▸ **Records supplied**
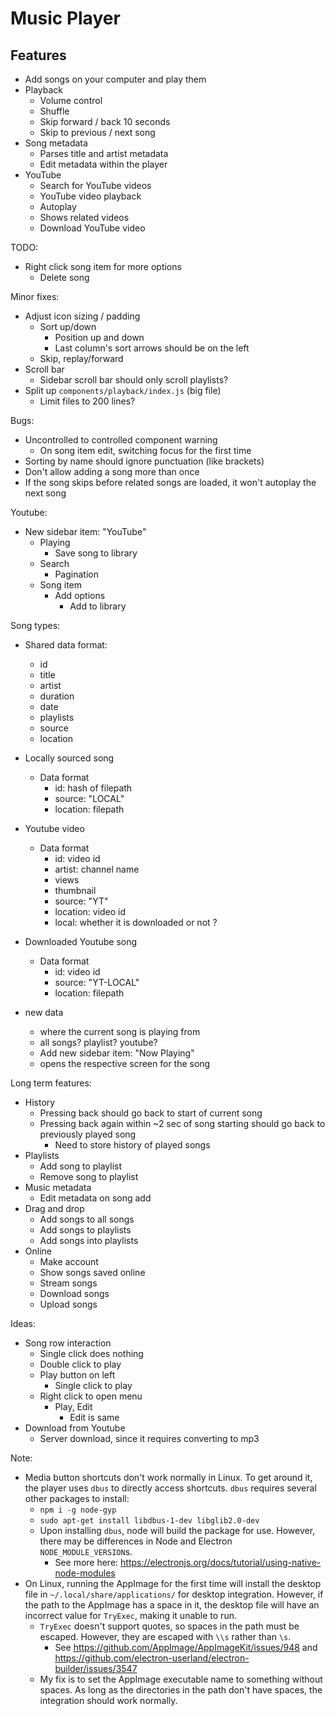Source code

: # Music Player

## Features

- Add songs on your computer and play them
- Playback
  - Volume control
  - Shuffle
  - Skip forward / back 10 seconds
  - Skip to previous / next song
- Song metadata
  - Parses title and artist metadata
  - Edit metadata within the player
- YouTube
  - Search for YouTube videos
  - YouTube video playback
  - Autoplay
  - Shows related videos
  - Download YouTube video

TODO:

- Right click song item for more options
  - Delete song

Minor fixes:

- Adjust icon sizing / padding
  - Sort up/down
    - Position up and down
    - Last column's sort arrows should be on the left
  - Skip, replay/forward
- Scroll bar
  - Sidebar scroll bar should only scroll playlists?
- Split up `components/playback/index.js` (big file)
  - Limit files to 200 lines?

Bugs:

- Uncontrolled to controlled component warning
  - On song item edit, switching focus for the first time
- Sorting by name should ignore punctuation (like brackets)
- Don't allow adding a song more than once
- If the song skips before related songs are loaded, it won't autoplay the next song

Youtube:

- New sidebar item: "YouTube"
  - Playing
    - Save song to library
  - Search
    - Pagination
  - Song item
    - Add options
      - Add to library

Song types:

- Shared data format:
  - id
  - title
  - artist
  - duration
  - date
  - playlists
  - source
  - location
- Locally sourced song
  - Data format
    - id: hash of filepath
    - source: "LOCAL"
    - location: filepath
- Youtube video
  - Data format
    - id: video id
    - artist: channel name
    - views
    - thumbnail
    - source: "YT"
    - location: video id
    - local: whether it is downloaded or not ?
- Downloaded Youtube song

  - Data format
    - id: video id
    - source: "YT-LOCAL"
    - location: filepath

- new data
  - where the current song is playing from
  - all songs? playlist? youtube?
  - Add new sidebar item: "Now Playing"
  - opens the respective screen for the song

Long term features:

- History
  - Pressing back should go back to start of current song
  - Pressing back again within ~2 sec of song starting should go back to previously played song
    - Need to store history of played songs
- Playlists
  - Add song to playlist
  - Remove song to playlist
- Music metadata
  - Edit metadata on song add
- Drag and drop
  - Add songs to all songs
  - Add songs to playlists
  - Add songs into playlists
- Online
  - Make account
  - Show songs saved online
  - Stream songs
  - Download songs
  - Upload songs

Ideas:

- Song row interaction
  - Single click does nothing
  - Double click to play
  - Play button on left
    - Single click to play
  - Right click to open menu
    - Play, Edit
      - Edit is same
- Download from Youtube
  - Server download, since it requires converting to mp3

Note:

- Media button shortcuts don't work normally in Linux. To get around it, the player uses `dbus` to directly access shortcuts. `dbus` requires several other packages to install:
  - `npm i -g node-gyp`
  - `sudo apt-get install libdbus-1-dev libglib2.0-dev`
  - Upon installing `dbus`, node will build the package for use. However, there may be differences in Node and Electron `NODE_MODULE_VERSION`s.
    - See more here: https://electronjs.org/docs/tutorial/using-native-node-modules
- On Linux, running the AppImage for the first time will install the desktop file in `~/.local/share/applications/` for desktop integration. However, if the path to the AppImage has a space in it, the desktop file will have an incorrect value for `TryExec`, making it unable to run.
  - `TryExec` doesn't support quotes, so spaces in the path must be escaped. However, they are escaped with `\\s` rather than `\s`.
    - See https://github.com/AppImage/AppImageKit/issues/948 and https://github.com/electron-userland/electron-builder/issues/3547
  - My fix is to set the AppImage executable name to something without spaces. As long as the directories in the path don't have spaces, the integration should work normally.
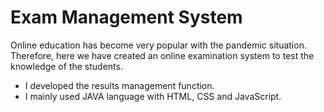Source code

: # Exam Management System
 Online education has become very popular with the pandemic situation. Therefore, here we have created an online examination system to test the knowledge of the students.
 * I developed the results management function.
 * I mainly used JAVA language with HTML, CSS and JavaScript.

▸ **Exercise objective**
Set every record down verbatim. No pictures belong in the copy.

▸ **Response below**
Source code

: # Music Player

## Features

- Add songs on your computer and play them
- Playback
  - Volume control
  - Shuffle
  - Skip forward / back 10 seconds
  - Skip to previous / next song
- Song metadata
  - Parses title and artist metadata
  - Edit metadata within the player
- YouTube
  - Search for YouTube videos
  - YouTube video playback
  - Autoplay
  - Shows related videos
  - Download YouTube video

TODO:

- Right click song item for more options
  - Delete song

Minor fixes:

- Adjust icon sizing / padding
  - Sort up/down
    - Position up and down
    - Last column's sort arrows should be on the left
  - Skip, replay/forward
- Scroll bar
  - Sidebar scroll bar should only scroll playlists?
- Split up `components/playback/index.js` (big file)
  - Limit files to 200 lines?

Bugs:

- Uncontrolled to controlled component warning
  - On song item edit, switching focus for the first time
- Sorting by name should ignore punctuation (like brackets)
- Don't allow adding a song more than once
- If the song skips before related songs are loaded, it won't autoplay the next song

Youtube:

- New sidebar item: "YouTube"
  - Playing
    - Save song to library
  - Search
    - Pagination
  - Song item
    - Add options
      - Add to library

Song types:

- Shared data format:
  - id
  - title
  - artist
  - duration
  - date
  - playlists
  - source
  - location
- Locally sourced song
  - Data format
    - id: hash of filepath
    - source: "LOCAL"
    - location: filepath
- Youtube video
  - Data format
    - id: video id
    - artist: channel name
    - views
    - thumbnail
    - source: "YT"
    - location: video id
    - local: whether it is downloaded or not ?
- Downloaded Youtube song

  - Data format
    - id: video id
    - source: "YT-LOCAL"
    - location: filepath

- new data
  - where the current song is playing from
  - all songs? playlist? youtube?
  - Add new sidebar item: "Now Playing"
  - opens the respective screen for the song

Long term features:

- History
  - Pressing back should go back to start of current song
  - Pressing back again within ~2 sec of song starting should go back to previously played song
    - Need to store history of played songs
- Playlists
  - Add song to playlist
  - Remove song to playlist
- Music metadata
  - Edit metadata on song add
- Drag and drop
  - Add songs to all songs
  - Add songs to playlists
  - Add songs into playlists
- Online
  - Make account
  - Show songs saved online
  - Stream songs
  - Download songs
  - Upload songs

Ideas:

- Song row interaction
  - Single click does nothing
  - Double click to play
  - Play button on left
    - Single click to play
  - Right click to open menu
    - Play, Edit
      - Edit is same
- Download from Youtube
  - Server download, since it requires converting to mp3

Note:

- Media button shortcuts don't work normally in Linux. To get around it, the player uses `dbus` to directly access shortcuts. `dbus` requires several other packages to install:
  - `npm i -g node-gyp`
  - `sudo apt-get install libdbus-1-dev libglib2.0-dev`
  - Upon installing `dbus`, node will build the package for use. However, there may be differences in Node and Electron `NODE_MODULE_VERSION`s.
    - See more here: https://electronjs.org/docs/tutorial/using-native-node-modules
- On Linux, running the AppImage for the first time will install the desktop file in `~/.local/share/applications/` for desktop integration. However, if the path to the AppImage has a space in it, the desktop file will have an incorrect value for `TryExec`, making it unable to run.
  - `TryExec` doesn't support quotes, so spaces in the path must be escaped. However, they are escaped with `\\s` rather than `\s`.
    - See https://github.com/AppImage/AppImageKit/issues/948 and https://github.com/electron-userland/electron-builder/issues/3547
  - My fix is to set the AppImage executable name to something without spaces. As long as the directories in the path don't have spaces, the integration should work normally.
Source code

: # Exam Management System
 Online education has become very popular with the pandemic situation. Therefore, here we have created an online examination system to test the knowledge of the students.
 * I developed the results management function.
 * I mainly used JAVA language with HTML, CSS and JavaScript.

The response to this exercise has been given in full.